Your task ▸ Only lines holding the word "Include" are wanted. Copy them from the listing below.

Data to examine ▸
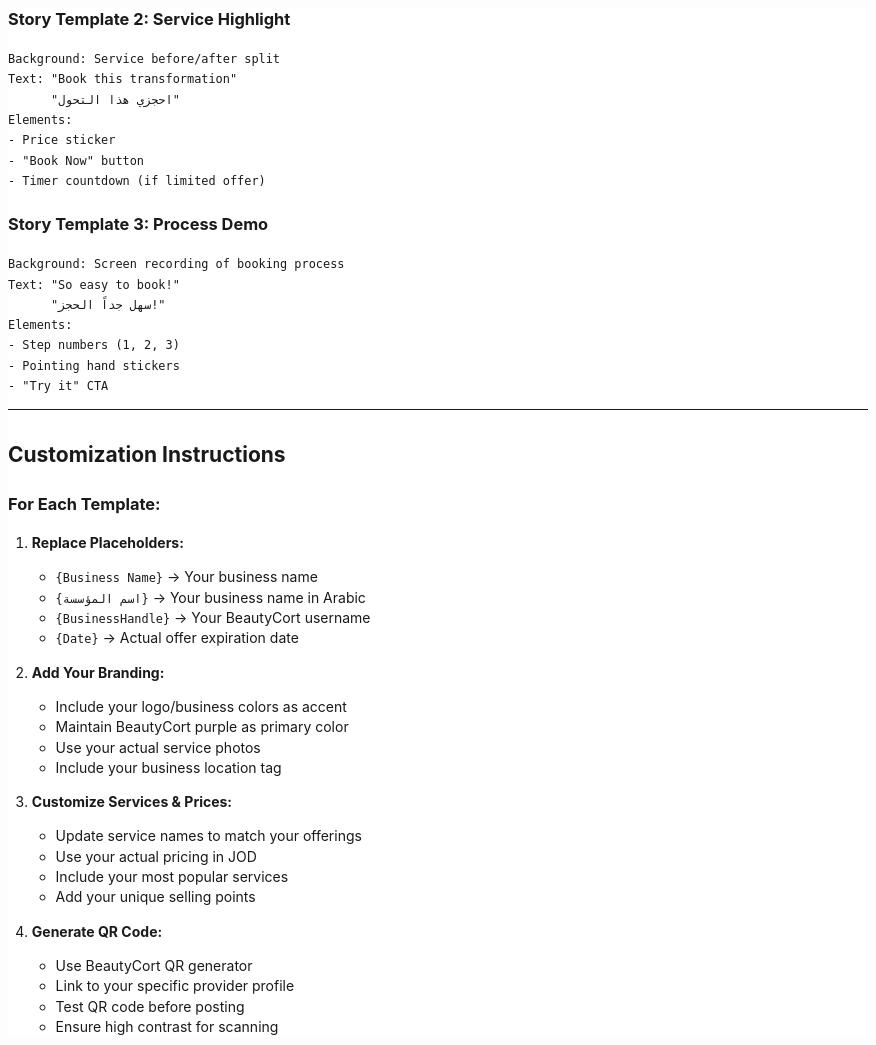 ### Story Template 2: Service Highlight
```
Background: Service before/after split
Text: "Book this transformation"
      "احجزي هذا التحول"
Elements:
- Price sticker
- "Book Now" button
- Timer countdown (if limited offer)
```

### Story Template 3: Process Demo
```
Background: Screen recording of booking process
Text: "So easy to book!"
      "سهل جداً الحجز!"
Elements:
- Step numbers (1, 2, 3)
- Pointing hand stickers
- "Try it" CTA
```

---

## Customization Instructions

### For Each Template:

1. **Replace Placeholders:**
   - `{Business Name}` → Your business name
   - `{اسم المؤسسة}` → Your business name in Arabic
   - `{BusinessHandle}` → Your BeautyCort username
   - `{Date}` → Actual offer expiration date

2. **Add Your Branding:**
   - Include your logo/business colors as accent
   - Maintain BeautyCort purple as primary color
   - Use your actual service photos
   - Include your business location tag

3. **Customize Services & Prices:**
   - Update service names to match your offerings
   - Use your actual pricing in JOD
   - Include your most popular services
   - Add your unique selling points

4. **Generate QR Code:**
   - Use BeautyCort QR generator
   - Link to your specific provider profile
   - Test QR code before posting
   - Ensure high contrast for scanning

Your solution ▸
   - Include your logo/business colors as accent
   - Include your business location tag
   - Include your most popular services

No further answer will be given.